Just past halfway of your hike, the trail crosses Summit Road—likely plowed unless you’re really early. Then, it makes a final push up to Eliot Tower, built by the Civilian Conservation Corps in the 1930s and is a National Historic Landmark. For an excellent view of a snow-covered Greater Boston, make sure to venture up to the stone tower’s overlook!

The snowshoe up Big Blue typically takes around 30 minutes and is less than a mile (1.6 km) long. However, even those with limited time can quickly get back to the trailhead by retracing their tracks on the Red Dot Trail.

The Summit

Consider leaving enough time to make the 10-15 minute loop around Great Blue Hill’s summit. The short and flat Eliot Circle Trail around the summit offers excellent views of greater Boston and Boston Harbor, among other sights. The loop also goes right by the Blue Hills Meteorological Observatory, the oldest continuously operating observatory in the United States.

The Return

Then, once you return to Eliot Tower, the easiest option is to descend the way you came up. A less-trafficked option is to follow the Red Dot Trail’s northern branch—also called the Abigail Adams Trail—as it loops back to the Trailside Museum. If you’re looking to get some exercise by breaking the trail, this is the place to go!

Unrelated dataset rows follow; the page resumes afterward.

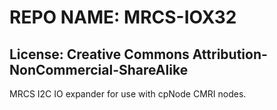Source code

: # REPO NAME: MRCS-IOX32

## License: Creative Commons Attribution-NonCommercial-ShareAlike

MRCS I2C IO expander for use with cpNode CMRI nodes.
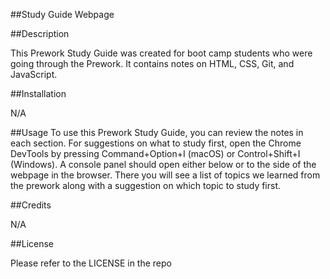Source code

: ##Study Guide Webpage

##Description

This Prework Study Guide was created for boot camp students who were going through the Prework. It contains notes on HTML, CSS, Git, and JavaScript.

##Installation

N/A

##Usage
To use this Prework Study Guide, you can review the notes in each section. For suggestions on what to study first, open the Chrome DevTools by pressing Command+Option+I (macOS) or Control+Shift+I (Windows). A console panel should open either below or to the side of the webpage in the browser. There you will see a list of topics we learned from the prework along with a suggestion on which topic to study first.

##Credits

N/A

##License

Please refer to the LICENSE in the repo
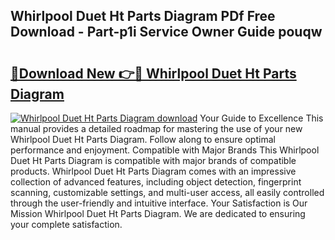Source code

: ## Whirlpool Duet Ht Parts Diagram PDf Free Download - Part-p1i Service Owner Guide pouqw

# <h2><a href="http://dfok84b.blite.top/?on=Whirlpool+Duet+Ht+Parts+Diagram">🔗Download New 👉🔴 Whirlpool Duet Ht Parts Diagram</a></h2>

[![Whirlpool Duet Ht Parts Diagram download](https://i.imgur.com/lujVjoI.png)](http://dfok84b.blite.top/?on=Whirlpool+Duet+Ht+Parts+Diagram)
Your Guide to Excellence This manual provides a detailed roadmap for mastering the use of your new Whirlpool Duet Ht Parts Diagram. Follow along to ensure optimal performance and enjoyment. Compatible with Major Brands This Whirlpool Duet Ht Parts Diagram is compatible with major brands of compatible products. Whirlpool Duet Ht Parts Diagram comes with an impressive collection of advanced features, including object detection, fingerprint scanning, customizable settings, and multi-user access, all easily controlled through the user-friendly and intuitive interface. Your Satisfaction is Our Mission Whirlpool Duet Ht Parts Diagram. We are dedicated to ensuring your complete satisfaction.
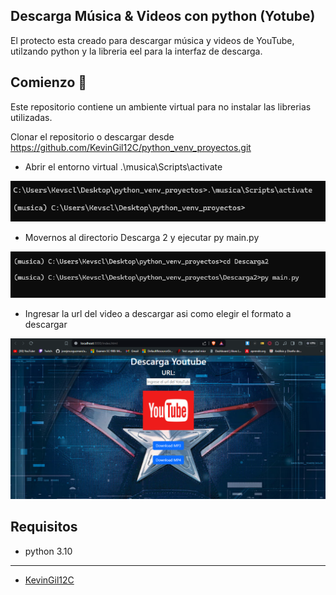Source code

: ## Descarga Música & Videos con python (Yotube)

El protecto esta creado para descargar música y videos de YouTube, utilzando python y la libreria eel para la interfaz de descarga. 

 
## Comienzo 🚀

Este repositorio contiene un ambiente virtual para no instalar las librerias utilizadas.

Clonar el repositorio o descargar desde https://github.com/KevinGil12C/python_venv_proyectos.git

- Abrir el entorno virtual .\musica\Scripts\activate

![alt text](image.png)

- Movernos al directorio Descarga 2 y ejecutar py main.py

![alt text](image-1.png)


- Ingresar la url del video a descargar asi como elegir el formato a descargar

![alt text](image-2.png)


## Requisitos
- python 3.10

--- 
- [KevinGil12C](https://github.com/KevinGil12C/) 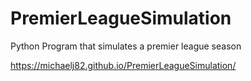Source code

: # PremierLeagueSimulation
Python Program that simulates a premier league season

https://michaelj82.github.io/PremierLeagueSimulation/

Read More: Boston, MA: Top 5 Daytrips For Snowshoe Beginners

view from Eliot Tower on Great Blue Hill near Boston

The view from the Blue Hills’ Eliot Tower. Photo: Tim Peck & Douglas Martland

Mount Wachusett

Derived from the Algonquin word meaning “mountain place,” Mount Wachusett is a beacon for snow seekers from central Massachusetts and further. It’s approximately 15 miles (24 km) from Worcester, 40 miles (64 km) from Boston, and 50 miles (80 km) from Providence.

Overshadowed by its reputation as a ski destination, the 2,006-foot (611 m) Mount Wachusett is also home to 17 miles (27 km) of trails idyllic for snowshoeing.

The Trail

The most popular route with snowshoers leaves from the ski area parking lot on the Balance Rock Trail.

Beginning gently, Balance Rock winds through the lush pines on the lower mountain. Then it continues past the trail’s namesake—two large boulders stacked on top of one another. This boulder phenomenon is the result of glacial activity thousands of years ago.

Finally, the trail steepens as it joins the Old Indian Trail. If Wachusett’s mid-mountain lift is running, you might hear the jubilant sounds of happy skiers as they prepare to descend, as the lift is just a short bushwack through the woods.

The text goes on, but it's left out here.